Most people familiar with Bellarmine history feel that they know a little about Msgr. Alfred F. Horrigan, the founding president—a revered priest, an outstanding scholar, educator and civic figure. But not many know that he came from a family of high achievers, shown here in this marvelous 1936 photograph that the Horrigan family recently made available to Bellarmine University.
On the far right of the photo is our Alfred Frederick Horrigan, who was then a seminarian at St. Meinrad Seminary. Seated on the far left is his rather imposing father, William James Horrigan, who began professional life as a civil engineer and went on to have a long military career. William’s father, Cornelius, had immigrated to the United States from Ireland (Cork) in 1866.
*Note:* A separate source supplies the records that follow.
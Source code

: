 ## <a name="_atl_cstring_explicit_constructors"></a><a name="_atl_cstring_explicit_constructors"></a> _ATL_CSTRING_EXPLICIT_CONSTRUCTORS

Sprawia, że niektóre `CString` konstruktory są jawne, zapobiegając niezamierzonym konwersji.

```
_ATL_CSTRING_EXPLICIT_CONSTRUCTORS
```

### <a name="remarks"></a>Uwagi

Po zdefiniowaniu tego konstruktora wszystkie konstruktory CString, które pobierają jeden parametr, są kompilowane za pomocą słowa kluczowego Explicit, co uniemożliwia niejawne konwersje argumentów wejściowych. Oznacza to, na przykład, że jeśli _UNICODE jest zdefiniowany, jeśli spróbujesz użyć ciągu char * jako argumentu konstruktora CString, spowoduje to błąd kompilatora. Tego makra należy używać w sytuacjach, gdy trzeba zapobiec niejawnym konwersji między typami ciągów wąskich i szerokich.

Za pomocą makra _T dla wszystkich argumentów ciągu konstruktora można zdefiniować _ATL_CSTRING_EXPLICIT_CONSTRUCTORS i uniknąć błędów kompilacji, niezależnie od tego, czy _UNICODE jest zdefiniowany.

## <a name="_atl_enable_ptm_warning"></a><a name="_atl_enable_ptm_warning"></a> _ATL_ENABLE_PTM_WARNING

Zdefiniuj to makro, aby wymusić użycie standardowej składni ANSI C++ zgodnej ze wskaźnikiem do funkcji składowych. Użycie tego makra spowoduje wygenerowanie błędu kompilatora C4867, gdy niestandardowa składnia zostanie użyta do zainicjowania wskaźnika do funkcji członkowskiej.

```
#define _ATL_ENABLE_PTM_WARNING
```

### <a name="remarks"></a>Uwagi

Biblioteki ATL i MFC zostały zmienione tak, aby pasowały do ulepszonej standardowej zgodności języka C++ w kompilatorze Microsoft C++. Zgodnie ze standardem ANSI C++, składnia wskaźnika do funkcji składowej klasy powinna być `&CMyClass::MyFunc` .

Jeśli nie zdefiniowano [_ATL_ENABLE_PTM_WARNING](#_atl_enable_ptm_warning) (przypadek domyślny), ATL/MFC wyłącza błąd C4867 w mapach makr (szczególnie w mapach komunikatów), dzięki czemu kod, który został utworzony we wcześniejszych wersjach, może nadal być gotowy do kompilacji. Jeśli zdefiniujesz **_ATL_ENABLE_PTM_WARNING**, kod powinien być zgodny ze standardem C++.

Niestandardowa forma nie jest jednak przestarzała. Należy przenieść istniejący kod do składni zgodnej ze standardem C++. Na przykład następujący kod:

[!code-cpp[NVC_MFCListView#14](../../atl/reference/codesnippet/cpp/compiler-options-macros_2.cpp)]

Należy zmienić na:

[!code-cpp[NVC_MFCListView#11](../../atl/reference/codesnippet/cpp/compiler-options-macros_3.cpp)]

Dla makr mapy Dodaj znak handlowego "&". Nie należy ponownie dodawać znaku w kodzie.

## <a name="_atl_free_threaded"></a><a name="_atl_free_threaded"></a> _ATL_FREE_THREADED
From left to right are Alfred Horrigan’s brothers: Philip Kevin, who had an extensive career in the Army Air Forces in World War II and later earned a law degree from Harvard University; Frederick James (seated), who earned a Ph.D. in political science, held positions at the National War College in Washington and the University of South Florida and was deeply involved as participant and writer in international politics, having visited over 20 countries; Vincent Cornelius, who became a Jesuit priest in 1949 and held academic posts at Xavier in Cincinnati, Loyola in Chicago and the Jesuit House of Graduate Study in Rome; and William Kienle, who graduated from West Point in 1937 and was a Japanese prisoner of war for more than three years.
Msgr. Horrigan’s family also included two sisters who are not in the picture: Mary Katherine (Sister Margaret Mary), who lived most of her 67 years of religious life as a nun at the Carmelite monastery in Louisville; and Anne, who joined the Sisters of Charity of Nazareth and was long known as Sister Anita. She later returned to the use of her baptismal name. With a Ph.D. from the Catholic University of America, she taught philosophy at Spalding University.